Enfin, on relève quelques emplois du mot rythme d’une part dans des considérations d’ordre plus ou moins étroitement médical, d’autre part à propos du cosmos. Les unes comme les autres peuvent être rattachées à une tradition inaugurée par Boèce (470/480 – 524/525), qui distinguait, comme le résume Pierre Sauvanet, « musica mundana (harmonie du monde, harmonie des sphères), musica humana (harmonie de l’être humain entre les fonctions physiologiques, les facultés intellectuelles, et les passions), musica instrumentalis (musique en tant que réalité sonore, produite par des instruments ou par la voix humaine) » [42]. Au fragment n° 382 de son Brouillon général, Novalis définit ainsi ce qu’il appelle le « rythme de la santé individuelle » : « L’excitabilité est une nature véritablement rythmique. Le rapport individuel de l’excitabilité et du stimulus est le rythme de la santé individuelle. Si ce rapport est déficient, le rythme déficient produira des figurations, concaténations, etc. contraires à la santé. » [43] Il faut noter qu’à l’extrême fin du XVIIIe siècle, le terme Rhythmus était présent depuis longtemps dans le vocabulaire médical allemand, où il signifiait rythme cardiaque, pouls. En témoigne le dictionnaire de Zedler, paru entre 1732 et 1750, qui comprend un article intitulé « Rythme chez les médecins » [44]. L’application de la notion de rythme au macrocosme est quant à elle attestée chez le même Novalis, qui pose que « si l’on perd le rythme du monde — on perd en même temps le monde » [45], ainsi que chez Schelling, qui parle dans son cours sur la philosophie de l’art du « rythme archétypique de la nature et de l’univers même » [46].
Conclusion
Le mot rythme est entré dans le vocabulaire de l’esthétique allemande à un moment où celle-ci était en train de se constituer comme discipline autonome, après la parution dans les années 1750 de l’Æsthetica d’Alexander Gottlieb Baumgarten. L’engouement dont il a fait l’objet et l’intérêt porté à ce qu’il permettait de désigner ont été alimentés par la « fièvre grecque » ou grécomanie qu’avaient instillée en Allemagne les Réflexions sur l’imitation des œuvres grecques en peinture et en architecture (1755) de Johann Joachim Winckelmann [47], qui avait tout à la fois fait œuvre d’historien en analysant les circonstances — non reproductibles — de l’épanouissement de l’art grec et érigé ce dernier en idéal absolu dont l’imitation s’imposait. Terme technique aux significations multiples, le mot rythme a pu conduire à des malentendus, notamment dans la discussion fiévreuse qui accompagnait la pratique de la versification antiquisante.

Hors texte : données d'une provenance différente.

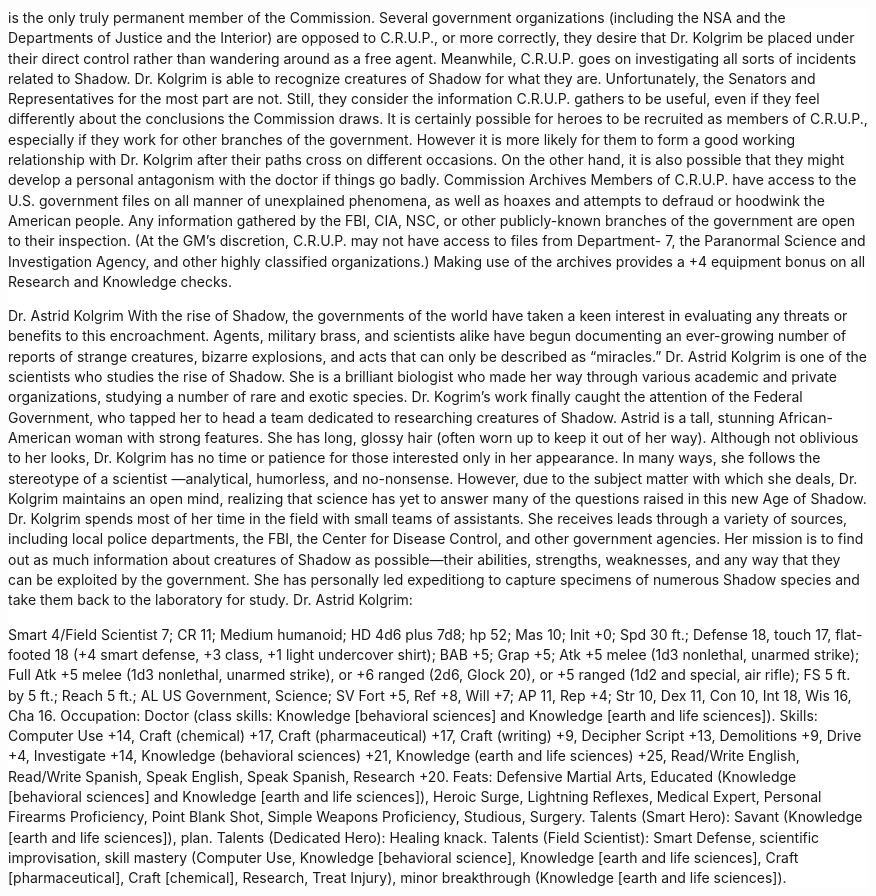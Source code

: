 is the only truly permanent member of the Commission.
Several government organizations (including the NSA and the Departments of Justice and the Interior) are opposed to C.R.U.P., or more correctly, they desire that Dr. Kolgrim be placed under their direct control rather than wandering around as a free agent. Meanwhile, C.R.U.P. goes on investigating all sorts of incidents related to Shadow. Dr. Kolgrim is able to recognize creatures of Shadow for what they are. Unfortunately, the Senators and Representatives for the most part are not. Still, they consider the information C.R.U.P. gathers to be useful, even if they feel differently about the conclusions the Commission draws.
It is certainly possible for heroes to be recruited as members of C.R.U.P., especially if they work for other branches of the government. However it is more likely for them to form a good working relationship with Dr. Kolgrim after their paths cross on different occasions. On the other hand, it is also possible that they might develop a personal antagonism with the doctor if things go badly.
Commission Archives
Members of C.R.U.P. have access to the U.S. government files on all manner of unexplained phenomena, as well as hoaxes and attempts to defraud or hoodwink the American people. Any information gathered by the FBI, CIA, NSC, or other publicly-known branches of the government are open to their inspection. (At the GM’s discretion, C.R.U.P. may not have access to files from Department- 7, the Paranormal Science and Investigation Agency, and other highly classified organizations.)
Making use of the archives provides a +4 equipment bonus on all Research and Knowledge checks.

Dr. Astrid Kolgrim
With the rise of Shadow, the governments of the world have taken a keen interest in evaluating any threats or benefits to this encroachment. Agents, military brass, and scientists alike have begun documenting an ever-growing number of reports of strange creatures, bizarre explosions, and acts that can only be described as “miracles.” Dr. Astrid Kolgrim is one of the scientists who studies the rise of Shadow. She is a brilliant biologist who made her way through various academic and private organizations, studying a number of rare and exotic species. Dr. Kogrim’s work finally caught the attention of the Federal Government, who tapped her to head a team dedicated to researching creatures of Shadow.
Astrid is a tall, stunning African-American woman with strong features. She has long, glossy hair (often worn up to keep it out of her way). Although not oblivious to her looks, Dr. Kolgrim has no time or patience for those interested only in her appearance. In many ways, she follows the stereotype of a scientist —analytical, humorless, and no-nonsense. However, due to the subject matter with which she deals, Dr. Kolgrim maintains an open mind, realizing that science has yet to answer many of the questions raised in this new Age of Shadow.
Dr. Kolgrim spends most of her time in the field with small teams of assistants. She receives leads through a variety of sources, including local police departments, the FBI, the Center for Disease Control, and other government agencies. Her mission is to find out as much information about creatures of Shadow as possible—their abilities, strengths, weaknesses, and any way that they can be exploited by the government. She has personally led expeditiong to capture specimens of numerous Shadow species and take them back to the laboratory for study.
Dr. Astrid Kolgrim:

Smart 4/Field Scientist 7; CR 11; Medium humanoid; HD 4d6 plus 7d8; hp 52; Mas 10; Init +0; Spd 30 ft.; Defense 18, touch 17, flat-footed 18 (+4 smart defense, +3 class, +1 light undercover shirt); BAB +5; Grap +5; Atk +5 melee (1d3 nonlethal, unarmed strike); Full Atk +5 melee (1d3 nonlethal, unarmed strike), or +6 ranged (2d6, Glock 20), or +5 ranged (1d2 and special, air rifle); FS 5 ft. by 5 ft.; Reach 5 ft.; AL US Government, Science; SV Fort +5, Ref +8, Will +7; AP 11, Rep +4; Str 10, Dex 11, Con 10, Int 18, Wis 16, Cha 16.
Occupation: Doctor (class skills: Knowledge \[behavioral sciences\] and Knowledge \[earth and life sciences\]).
Skills: Computer Use +14, Craft (chemical) +17, Craft (pharmaceutical) +17, Craft (writing) +9, Decipher Script +13, Demolitions +9, Drive +4, Investigate +14, Knowledge (behavioral sciences) +21, Knowledge (earth and life sciences) +25, Read/Write English, Read/Write Spanish, Speak English, Speak Spanish, Research +20.
Feats: Defensive Martial Arts, Educated (Knowledge \[behavioral sciences\] and Knowledge \[earth and life sciences\]), Heroic Surge, Lightning Reflexes, Medical Expert, Personal Firearms Proficiency, Point Blank Shot, Simple Weapons Proficiency, Studious, Surgery.
Talents (Smart Hero): Savant (Knowledge \[earth and life sciences\]), plan.
Talents (Dedicated Hero): Healing knack.
Talents (Field Scientist): Smart Defense, scientific improvisation, skill mastery (Computer Use, Knowledge \[behavioral science\], Knowledge \[earth and life sciences\], Craft \[pharmaceutical\], Craft \[chemical\], Research, Treat Injury), minor breakthrough (Knowledge \[earth and life sciences\]).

Klopstock a même proposé, en 1779, de le bannir totalement, compte tenu des innombrables « mélanges et interversions d’idées » qu’il avait selon lui causés [48]. Dès la fin des années 1790, sous la plume des premiers romantiques [Frühromantiker], le mot rythme a commencé à élargir son domaine de pertinence dans plusieurs directions, en recevant des sens figurés nouveaux au sein de la théorie littéraire, en se livrant à une incursion dans le champ philosophique et enfin en faisant renaître la conception néoplatonicienne d’une analogie entre les régularités cosmiques, anthropologiques et biologiques. Cette émancipation encore modeste caractéristique du moment 1800 dans la réflexion sur le rythme en Allemagne [49] a rendu possible l’utilisation massive du concept dans la Lebensphilosophie et la Lebensreform du moment 1900 [50], qui, à son tour, a contribué à l’intégrer durablement au vocabulaire des sciences humaines et sociales.